In young children, the eustachian tube that connects the middle ear to the back of the throat is shorter and more horizontal than in older children and adults, making it easier for fluid to get trapped and become infected. Congestion from allergies, a cold, or sinus infection are common reasons for fluid to become trapped. Other causes include exposure to cigarette smoke and drinking while lying down. Untreated infections can lead to complications such as ruptured eardrum, cholesteatoma and delays in speech.
Patient will be free from pain and infection; patient will have optimal hearing; patient will be afebrile
Observe ears and throat for signs of drainage or discharge
Congestion, post-nasal drip and drainage of the ears may be present.
Co-infections such as strep throat, a cold or the flu may also be present
Assess pain with appropriate pain scale
Wong Baker FACES and FLACC scales may be used to assess pain in young children and infants. Pulling at the ears and tilting the head are also signs of ear pain.
Assess for hearing loss or changes in speech
Sounds may be distorted or muffled in the affected ear.
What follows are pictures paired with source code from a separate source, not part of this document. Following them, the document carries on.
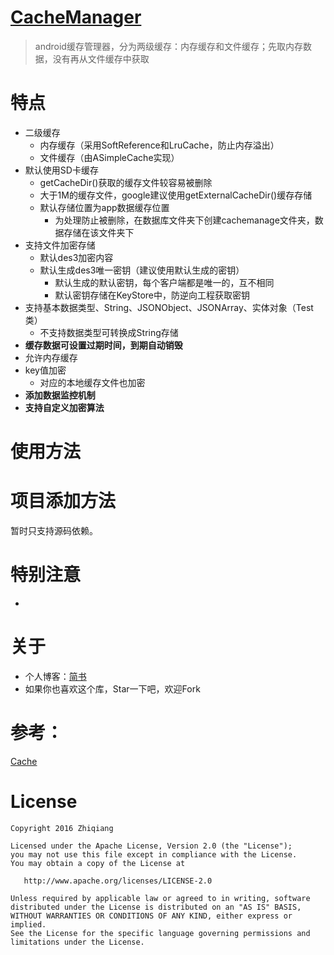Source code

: 
# [CacheManager](https://github.com/snailflying/CacheManager) 

> android缓存管理器，分为两级缓存：内存缓存和文件缓存；先取内存数据，没有再从文件缓存中获取

# 特点
+ 二级缓存
	+ 内存缓存（采用SoftReference和LruCache，防止内存溢出）
	+ 文件缓存（由ASimpleCache实现）
+ 默认使用SD卡缓存
    + getCacheDir()获取的缓存文件较容易被删除
    + 大于1M的缓存文件，google建议使用getExternalCacheDir()缓存存储
    + 默认存储位置为app数据缓存位置
	    + 为处理防止被删除，在数据库文件夹下创建cachemanage文件夹，数据存储在该文件夹下
+ 支持文件加密存储
    + 默认des3加密内容
    + 默认生成des3唯一密钥（建议使用默认生成的密钥）
        + 默认生成的默认密钥，每个客户端都是唯一的，互不相同
        + 默认密钥存储在KeyStore中，防逆向工程获取密钥
+ 支持基本数据类型、String、JSONObject、JSONArray、实体对象（Test类）
	+ 不支持数据类型可转换成String存储
+ **缓存数据可设置过期时间，到期自动销毁**
+ 允许内存缓存
+ key值加密
    + 对应的本地缓存文件也加密
+ **添加数据监控机制**
+ **支持自定义加密算法**


# 使用方法
#### 
	
# 项目添加方法

暂时只支持源码依赖。


# 特别注意
+ 


# 关于

+ 个人博客：[简书](https://www.jianshu.com/u/50bb4070ebb0)
+ 如果你也喜欢这个库，Star一下吧，欢迎Fork

# 参考：
[Cache](https://github.com/zyyoona7/Cache)

# License

    Copyright 2016 Zhiqiang

    Licensed under the Apache License, Version 2.0 (the "License");
    you may not use this file except in compliance with the License.
    You may obtain a copy of the License at

       http://www.apache.org/licenses/LICENSE-2.0

    Unless required by applicable law or agreed to in writing, software
    distributed under the License is distributed on an "AS IS" BASIS,
    WITHOUT WARRANTIES OR CONDITIONS OF ANY KIND, either express or implied.
    See the License for the specific language governing permissions and
    limitations under the License.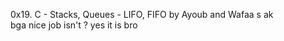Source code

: 0x19. C - Stacks, Queues - LIFO, FIFO
by Ayoub and Wafaa
s
ak  
bga
nice job isn't ?
yes it is bro
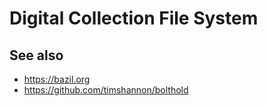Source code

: # Digital Collection File System

## See also

* https://bazil.org
* https://github.com/timshannon/bolthold
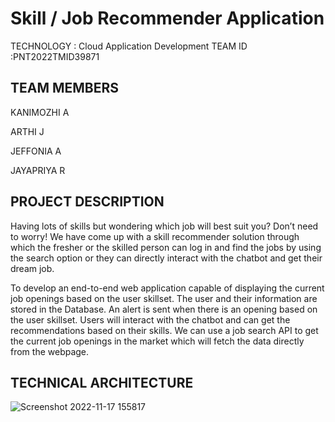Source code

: # Skill / Job Recommender Application

TECHNOLOGY : Cloud Application Development
TEAM ID :PNT2022TMID39871



## TEAM MEMBERS

KANIMOZHI A

ARTHI J

JEFFONIA A

JAYAPRIYA R
## PROJECT DESCRIPTION
Having lots of skills but wondering which job will best suit you? Don’t need to worry! We have come up with a skill recommender solution through which the fresher or the skilled person can log in and find the jobs by using the search option or they can directly interact with the chatbot and get their dream job.

To develop an end-to-end web application capable of displaying the current job openings based on the user skillset. The user and their information are stored in the Database. An alert is sent when there is an opening based on the user skillset. Users will interact with the chatbot and can get the recommendations based on their skills. We can use a job search API to get the current job openings in the market which will fetch the data directly from the webpage.
## TECHNICAL ARCHITECTURE

![Screenshot 2022-11-17 155817](https://user-images.githubusercontent.com/113258307/202422584-7dfe7240-0962-4c07-94dc-ef01519425db.png)
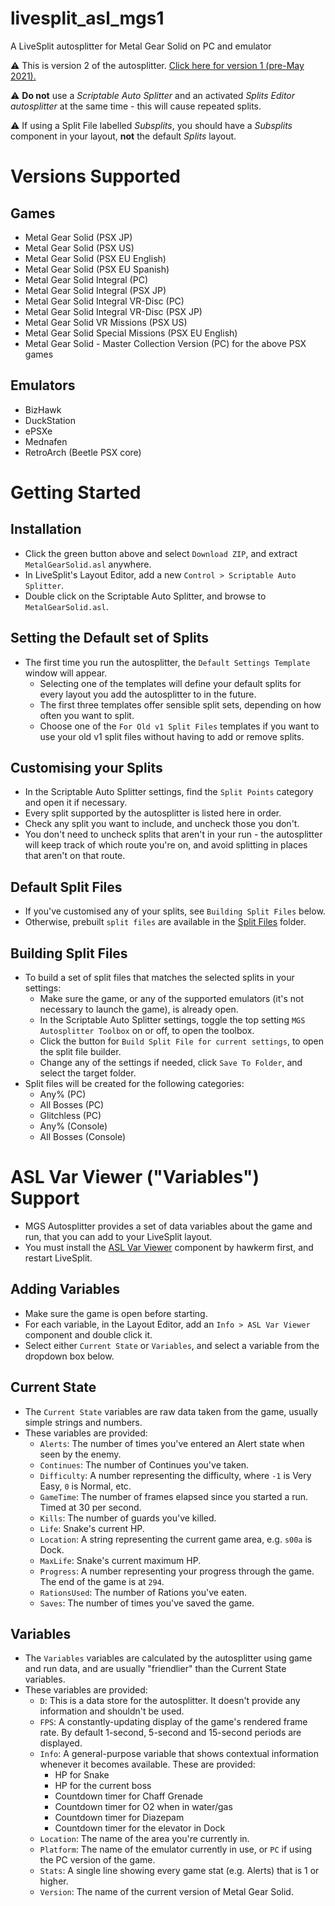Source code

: # livesplit_asl_mgs1
A LiveSplit autosplitter for Metal Gear Solid on PC and emulator

⚠ This is version 2 of the autosplitter. [Click here for version 1 (pre-May 2021).](https://github.com/bmn/livesplit_asl_mgs1/tree/v1)

⚠ **Do not** use a *Scriptable Auto Splitter* and an activated *Splits Editor autosplitter* at the same time - this will cause repeated splits.

⚠ If using a Split File labelled *Subsplits*, you should have a *Subsplits* component in your layout, **not** the default *Splits* layout.

# Versions Supported
## Games
* Metal Gear Solid (PSX JP)
* Metal Gear Solid (PSX US)
* Metal Gear Solid (PSX EU English)
* Metal Gear Solid (PSX EU Spanish)
* Metal Gear Solid Integral (PC)
* Metal Gear Solid Integral (PSX JP)
* Metal Gear Solid Integral VR-Disc (PC)
* Metal Gear Solid Integral VR-Disc (PSX JP)
* Metal Gear Solid VR Missions (PSX US)
* Metal Gear Solid Special Missions (PSX EU English)
* Metal Gear Solid - Master Collection Version (PC) for the above PSX games
## Emulators
* BizHawk
* DuckStation
* ePSXe
* Mednafen
* RetroArch (Beetle PSX core)

# Getting Started

## Installation
* Click the green button above and select `Download ZIP`, and extract `MetalGearSolid.asl` anywhere.
* In LiveSplit's Layout Editor, add a new `Control > Scriptable Auto Splitter`.
* Double click on the Scriptable Auto Splitter, and browse to `MetalGearSolid.asl`.

## Setting the Default set of Splits
* The first time you run the autosplitter, the `Default Settings Template` window will appear.
  * Selecting one of the templates will define your default splits for every layout you add the autosplitter to in the future.
  * The first three templates offer sensible split sets, depending on how often you want to split.
  * Choose one of the `For Old v1 Split Files` templates if you want to use your old v1 split files without having to add or remove splits.

## Customising your Splits
* In the Scriptable Auto Splitter settings, find the `Split Points` category and open it if necessary.
* Every split supported by the autosplitter is listed here in order.
* Check any split you want to include, and uncheck those you don't.
* You don't need to uncheck splits that aren't in your run - the autosplitter will keep track of which route you're on, and avoid splitting in places that aren't on that route.

## Default Split Files
* If you've customised any of your splits, see `Building Split Files` below.
* Otherwise, prebuilt `split files` are available in the [Split Files](./Split%20Files) folder.

## Building Split Files
* To build a set of split files that matches the selected splits in your settings:
  * Make sure the game, or any of the supported emulators (it's not necessary to launch the game), is already open.
  * In the Scriptable Auto Splitter settings, toggle the top setting `MGS Autosplitter Toolbox` on or off, to open the toolbox.
  * Click the button for `Build Split File for current settings`, to open the split file builder.
  * Change any of the settings if needed, click `Save To Folder`, and select the target folder.
* Split files will be created for the following categories:
  * Any% (PC)
  * All Bosses (PC)
  * Glitchless (PC)
  * Any% (Console)
  * All Bosses (Console)

# ASL Var Viewer ("Variables") Support
* MGS Autosplitter provides a set of data variables about the game and run, that you can add to your LiveSplit layout.
* You must install the [ASL Var Viewer](https://github.com/hawkerm/LiveSplit.ASLVarViewer) component by hawkerm first, and restart LiveSplit.

## Adding Variables
* Make sure the game is open before starting.
* For each variable, in the Layout Editor, add an `Info > ASL Var Viewer` component and double click it.
* Select either `Current State` or `Variables`, and select a variable from the dropdown box below.

## Current State
* The `Current State` variables are raw data taken from the game, usually simple strings and numbers.
* These variables are provided:
  * `Alerts`: The number of times you've entered an Alert state when seen by the enemy.
  * `Continues`: The number of Continues you've taken.
  * `Difficulty`: A number representing the difficulty, where `-1` is Very Easy, `0` is Normal, etc.
  * `GameTime`: The number of frames elapsed since you started a run. Timed at 30 per second.
  * `Kills`: The number of guards you've killed.
  * `Life`: Snake's current HP.
  * `Location`: A string representing the current game area, e.g. `s00a` is Dock.
  * `MaxLife`: Snake's current maximum HP.
  * `Progress`: A number representing your progress through the game. The end of the game is at `294`.
  * `RationsUsed`: The number of Rations you've eaten.
  * `Saves`: The number of times you've saved the game.

## Variables
* The `Variables` variables are calculated by the autosplitter using game and run data, and are usually "friendlier" than the Current State variables.
* These variables are provided:
  * `D`: This is a data store for the autosplitter. It doesn't provide any information and shouldn't be used.
  * `FPS`: A constantly-updating display of the game's rendered frame rate. By default 1-second, 5-second and 15-second periods are displayed.
  * `Info`: A general-purpose variable that shows contextual information whenever it becomes available. These are provided:
    * HP for Snake
    * HP for the current boss
    * Countdown timer for Chaff Grenade
    * Countdown timer for O2 when in water/gas
    * Countdown timer for Diazepam
    * Countdown timer for the elevator in Dock
  * `Location`: The name of the area you're currently in.
  * `Platform`: The name of the emulator currently in use, or `PC` if using the PC version of the game.
  * `Stats`: A single line showing every game stat (e.g. Alerts) that is 1 or higher.
  * `Version`: The name of the current version of Metal Gear Solid.
  

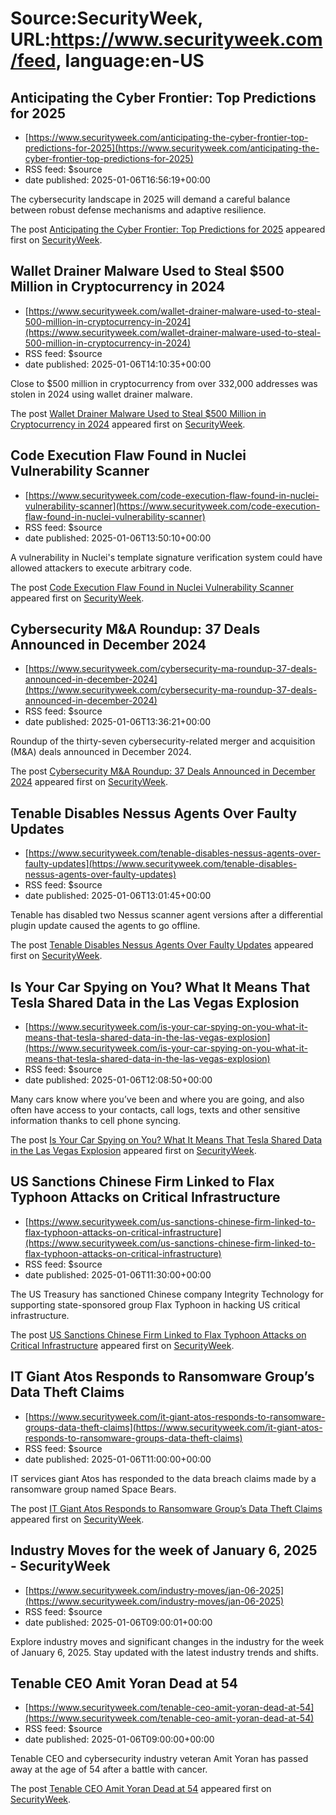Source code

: # Source:SecurityWeek, URL:https://www.securityweek.com/feed, language:en-US

## Anticipating the Cyber Frontier: Top Predictions for 2025
 - [https://www.securityweek.com/anticipating-the-cyber-frontier-top-predictions-for-2025](https://www.securityweek.com/anticipating-the-cyber-frontier-top-predictions-for-2025)
 - RSS feed: $source
 - date published: 2025-01-06T16:56:19+00:00

<p>The cybersecurity landscape in 2025 will demand a careful balance between robust defense mechanisms and adaptive resilience.</p>
<p>The post <a href="https://www.securityweek.com/anticipating-the-cyber-frontier-top-predictions-for-2025/">Anticipating the Cyber Frontier: Top Predictions for 2025</a> appeared first on <a href="https://www.securityweek.com">SecurityWeek</a>.</p>

## Wallet Drainer Malware Used to Steal $500 Million in Cryptocurrency in 2024
 - [https://www.securityweek.com/wallet-drainer-malware-used-to-steal-500-million-in-cryptocurrency-in-2024](https://www.securityweek.com/wallet-drainer-malware-used-to-steal-500-million-in-cryptocurrency-in-2024)
 - RSS feed: $source
 - date published: 2025-01-06T14:10:35+00:00

<p>Close to $500 million in cryptocurrency from over 332,000 addresses was stolen in 2024 using wallet drainer malware.</p>
<p>The post <a href="https://www.securityweek.com/wallet-drainer-malware-used-to-steal-500-million-in-cryptocurrency-in-2024/">Wallet Drainer Malware Used to Steal $500 Million in Cryptocurrency in 2024</a> appeared first on <a href="https://www.securityweek.com">SecurityWeek</a>.</p>

## Code Execution Flaw Found in Nuclei Vulnerability Scanner
 - [https://www.securityweek.com/code-execution-flaw-found-in-nuclei-vulnerability-scanner](https://www.securityweek.com/code-execution-flaw-found-in-nuclei-vulnerability-scanner)
 - RSS feed: $source
 - date published: 2025-01-06T13:50:10+00:00

<p>A vulnerability in Nuclei's template signature verification system could have allowed attackers to execute arbitrary code.</p>
<p>The post <a href="https://www.securityweek.com/code-execution-flaw-found-in-nuclei-vulnerability-scanner/">Code Execution Flaw Found in Nuclei Vulnerability Scanner</a> appeared first on <a href="https://www.securityweek.com">SecurityWeek</a>.</p>

## Cybersecurity M&A Roundup: 37 Deals Announced in December 2024
 - [https://www.securityweek.com/cybersecurity-ma-roundup-37-deals-announced-in-december-2024](https://www.securityweek.com/cybersecurity-ma-roundup-37-deals-announced-in-december-2024)
 - RSS feed: $source
 - date published: 2025-01-06T13:36:21+00:00

<p>Roundup of the thirty-seven cybersecurity-related merger and acquisition (M&#038;A) deals announced in December 2024.</p>
<p>The post <a href="https://www.securityweek.com/cybersecurity-ma-roundup-37-deals-announced-in-december-2024/">Cybersecurity M&#038;A Roundup: 37 Deals Announced in December 2024</a> appeared first on <a href="https://www.securityweek.com">SecurityWeek</a>.</p>

## Tenable Disables Nessus Agents Over Faulty Updates
 - [https://www.securityweek.com/tenable-disables-nessus-agents-over-faulty-updates](https://www.securityweek.com/tenable-disables-nessus-agents-over-faulty-updates)
 - RSS feed: $source
 - date published: 2025-01-06T13:01:45+00:00

<p>Tenable has disabled two Nessus scanner agent versions after a differential plugin update caused the agents to go offline.</p>
<p>The post <a href="https://www.securityweek.com/tenable-disables-nessus-agents-over-faulty-updates/">Tenable Disables Nessus Agents Over Faulty Updates</a> appeared first on <a href="https://www.securityweek.com">SecurityWeek</a>.</p>

## Is Your Car Spying on You? What It Means That Tesla Shared Data in the Las Vegas Explosion
 - [https://www.securityweek.com/is-your-car-spying-on-you-what-it-means-that-tesla-shared-data-in-the-las-vegas-explosion](https://www.securityweek.com/is-your-car-spying-on-you-what-it-means-that-tesla-shared-data-in-the-las-vegas-explosion)
 - RSS feed: $source
 - date published: 2025-01-06T12:08:50+00:00

<p>Many cars know where you’ve been and where you are going, and also often have access to your contacts, call logs, texts and other sensitive information thanks to cell phone syncing.</p>
<p>The post <a href="https://www.securityweek.com/is-your-car-spying-on-you-what-it-means-that-tesla-shared-data-in-the-las-vegas-explosion/">Is Your Car Spying on You? What It Means That Tesla Shared Data in the Las Vegas Explosion</a> appeared first on <a href="https://www.securityweek.com">SecurityWeek</a>.</p>

## US Sanctions Chinese Firm Linked to Flax Typhoon Attacks on Critical Infrastructure
 - [https://www.securityweek.com/us-sanctions-chinese-firm-linked-to-flax-typhoon-attacks-on-critical-infrastructure](https://www.securityweek.com/us-sanctions-chinese-firm-linked-to-flax-typhoon-attacks-on-critical-infrastructure)
 - RSS feed: $source
 - date published: 2025-01-06T11:30:00+00:00

<p>The US Treasury has sanctioned Chinese company Integrity Technology for supporting state-sponsored group Flax Typhoon in hacking US critical infrastructure.</p>
<p>The post <a href="https://www.securityweek.com/us-sanctions-chinese-firm-linked-to-flax-typhoon-attacks-on-critical-infrastructure/">US Sanctions Chinese Firm Linked to Flax Typhoon Attacks on Critical Infrastructure</a> appeared first on <a href="https://www.securityweek.com">SecurityWeek</a>.</p>

## IT Giant Atos Responds to Ransomware Group’s Data Theft Claims
 - [https://www.securityweek.com/it-giant-atos-responds-to-ransomware-groups-data-theft-claims](https://www.securityweek.com/it-giant-atos-responds-to-ransomware-groups-data-theft-claims)
 - RSS feed: $source
 - date published: 2025-01-06T11:00:00+00:00

<p>IT services giant Atos has responded to the data breach claims made by a ransomware group named Space Bears.</p>
<p>The post <a href="https://www.securityweek.com/it-giant-atos-responds-to-ransomware-groups-data-theft-claims/">IT Giant Atos Responds to Ransomware Group&#8217;s Data Theft Claims</a> appeared first on <a href="https://www.securityweek.com">SecurityWeek</a>.</p>

## Industry Moves for the week of January 6, 2025 - SecurityWeek
 - [https://www.securityweek.com/industry-moves/jan-06-2025](https://www.securityweek.com/industry-moves/jan-06-2025)
 - RSS feed: $source
 - date published: 2025-01-06T09:00:01+00:00

Explore industry moves and significant changes in the industry for the week of January 6, 2025. Stay updated with the latest industry trends and shifts.

## Tenable CEO Amit Yoran Dead at 54
 - [https://www.securityweek.com/tenable-ceo-amit-yoran-dead-at-54](https://www.securityweek.com/tenable-ceo-amit-yoran-dead-at-54)
 - RSS feed: $source
 - date published: 2025-01-06T09:00:00+00:00

<p>Tenable CEO and cybersecurity industry veteran Amit Yoran has passed away at the age of 54 after a battle with cancer.</p>
<p>The post <a href="https://www.securityweek.com/tenable-ceo-amit-yoran-dead-at-54/">Tenable CEO Amit Yoran Dead at 54</a> appeared first on <a href="https://www.securityweek.com">SecurityWeek</a>.</p>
Toddlers learning to talk may have changes in speech due to impaired ability to hear
Position patient for comfort; sitting up or lying on side of unaffected ear
Lying flat or on the side of the affected ear can cause more swelling and fluid accumulation in the eustachian tube, resulting in increased pain. Encourage the parent to hold infants and young children upright to reduce discomfort
Manage pain with medications and non-pharmacologic interventions
Analgesics such as acetaminophen may be given. Other methods include applying warm (not hot) moist compresses to the ears
Administer medications as required
Antibiotics are usually given for bacterial infections. A full 10-day course is generally required
Recommend follow-up after treatment
Some infections may be resistant to certain antibiotics. Encourage follow-up after treatment to determine if infection has cleared, even if symptoms seem to subside or resolve.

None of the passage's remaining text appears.